- **Exercise prompt**:
What number of lines in the records below hold the word "folder"? Give that number alone.

***** Records for this exercise

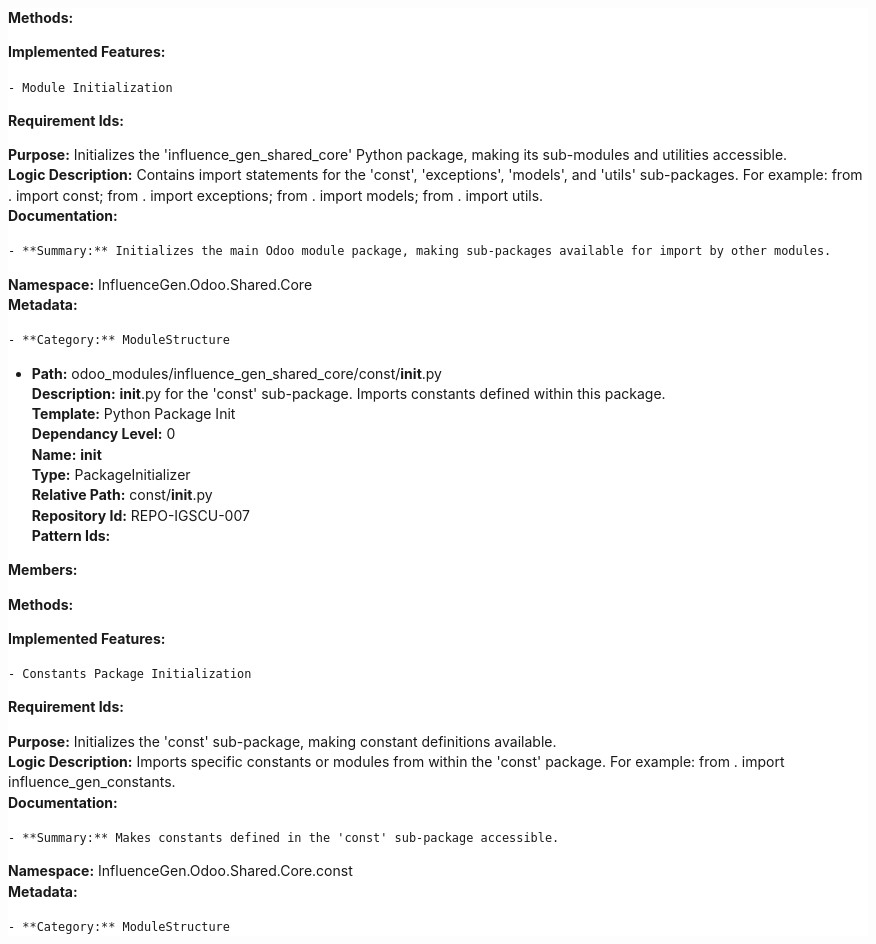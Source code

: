     
**Methods:**
    
    
**Implemented Features:**
    
    - Module Initialization
    
**Requirement Ids:**
    
    
**Purpose:** Initializes the 'influence_gen_shared_core' Python package, making its sub-modules and utilities accessible.  
**Logic Description:** Contains import statements for the 'const', 'exceptions', 'models', and 'utils' sub-packages. For example: from . import const; from . import exceptions; from . import models; from . import utils.  
**Documentation:**
    
    - **Summary:** Initializes the main Odoo module package, making sub-packages available for import by other modules.
    
**Namespace:** InfluenceGen.Odoo.Shared.Core  
**Metadata:**
    
    - **Category:** ModuleStructure
    
- **Path:** odoo_modules/influence_gen_shared_core/const/__init__.py  
**Description:** __init__.py for the 'const' sub-package. Imports constants defined within this package.  
**Template:** Python Package Init  
**Dependancy Level:** 0  
**Name:** __init__  
**Type:** PackageInitializer  
**Relative Path:** const/__init__.py  
**Repository Id:** REPO-IGSCU-007  
**Pattern Ids:**
    
    
**Members:**
    
    
**Methods:**
    
    
**Implemented Features:**
    
    - Constants Package Initialization
    
**Requirement Ids:**
    
    
**Purpose:** Initializes the 'const' sub-package, making constant definitions available.  
**Logic Description:** Imports specific constants or modules from within the 'const' package. For example: from . import influence_gen_constants.  
**Documentation:**
    
    - **Summary:** Makes constants defined in the 'const' sub-package accessible.
    
**Namespace:** InfluenceGen.Odoo.Shared.Core.const  
**Metadata:**
    
    - **Category:** ModuleStructure
    
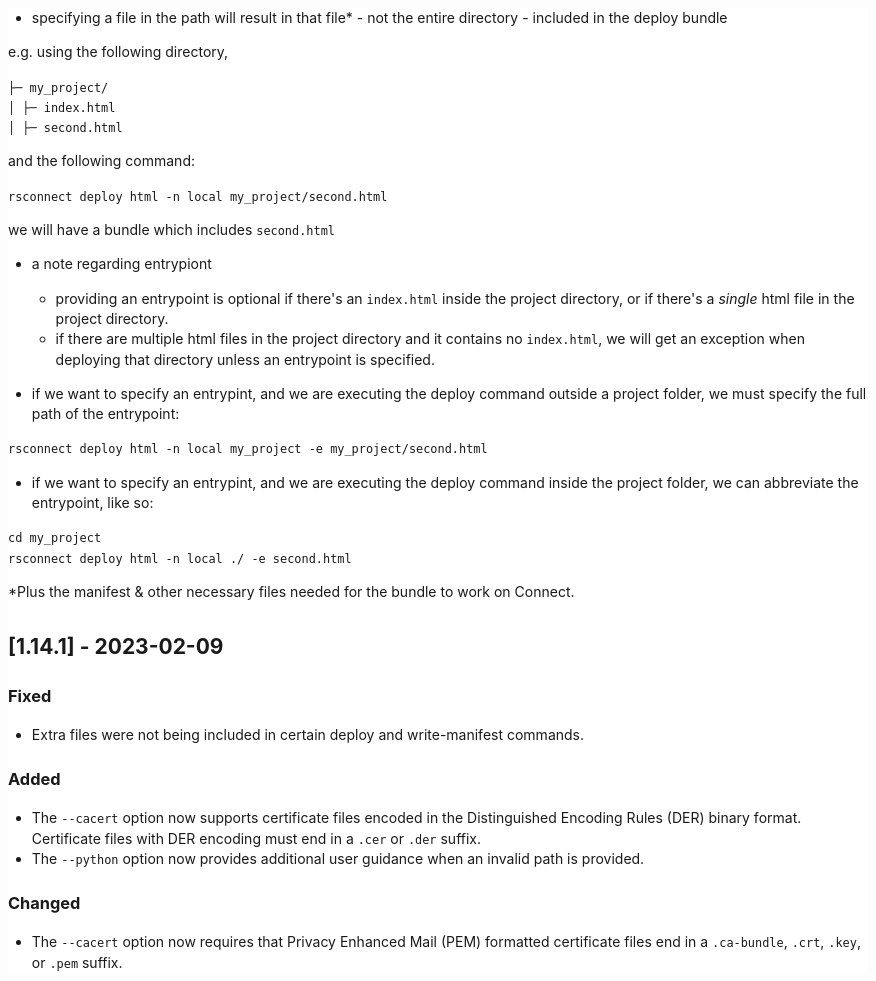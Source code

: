 - specifying a file in the path will result in that file* - not the entire directory - included in the deploy bundle

e.g.
using the following directory,
```
├─ my_project/
│ ├─ index.html
│ ├─ second.html
```
and the following command:
```
rsconnect deploy html -n local my_project/second.html
```
we will have a bundle which includes `second.html`

- a note regarding entrypiont
    - providing an entrypoint is optional if there's an `index.html` inside the project directory, or if there's a *single* html file in the project directory.
    - if there are multiple html files in the project directory and it contains no `index.html`, we will get an exception when deploying that directory unless an entrypoint is specified.

- if we want to specify an entrypint, and we are executing the deploy command outside a project folder, we must specify the full path of the entrypoint:

```
rsconnect deploy html -n local my_project -e my_project/second.html
```

- if we want to specify an entrypint,  and we are executing the deploy command inside the project folder, we can abbreviate the entrypoint, like so:
```
cd my_project
rsconnect deploy html -n local ./ -e second.html
```


*Plus the manifest & other necessary files needed for the bundle to work on Connect.

## [1.14.1] - 2023-02-09

### Fixed

- Extra files were not being included in certain deploy and write-manifest commands.

### Added

- The `--cacert` option now supports certificate files encoded in the Distinguished Encoding Rules (DER) binary format. Certificate files with DER encoding must end in a `.cer` or `.der` suffix.
- The `--python` option now provides additional user guidance when an invalid path is provided.

### Changed

- The `--cacert` option now requires that Privacy Enhanced Mail (PEM) formatted certificate files end in a `.ca-bundle`, `.crt`, `.key`, or `.pem` suffix.


[Unreleased]: https://github.com/rstudio/rsconnect-python/compare/1.5.0...HEAD
[1.5.0]: https://github.com/rstudio/rsconnect-python/compare/1.4.5...1.5.0
[1.4.5]: https://github.com/rstudio/rsconnect-python/compare/1.4.4...1.4.5
[1.4.4]: https://github.com/rstudio/rsconnect-python/compare/1.4.3...1.4.4
[1.4.3]: https://github.com/rstudio/rsconnect-python/compare/1.4.2...1.4.3
[1.4.2]: https://github.com/rstudio/rsconnect-python/compare/1.4.1...1.4.2
[1.4.1]: https://github.com/rstudio/rsconnect-python/compare/1.4.0...1.4.1
[1.4.0]: https://github.com/rstudio/rsconnect-python/compare/1.3.0...1.4.0
[1.3.0]: https://github.com/rstudio/rsconnect-python/releases/tag/1.3.0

**********

- **Answer to this task**:
2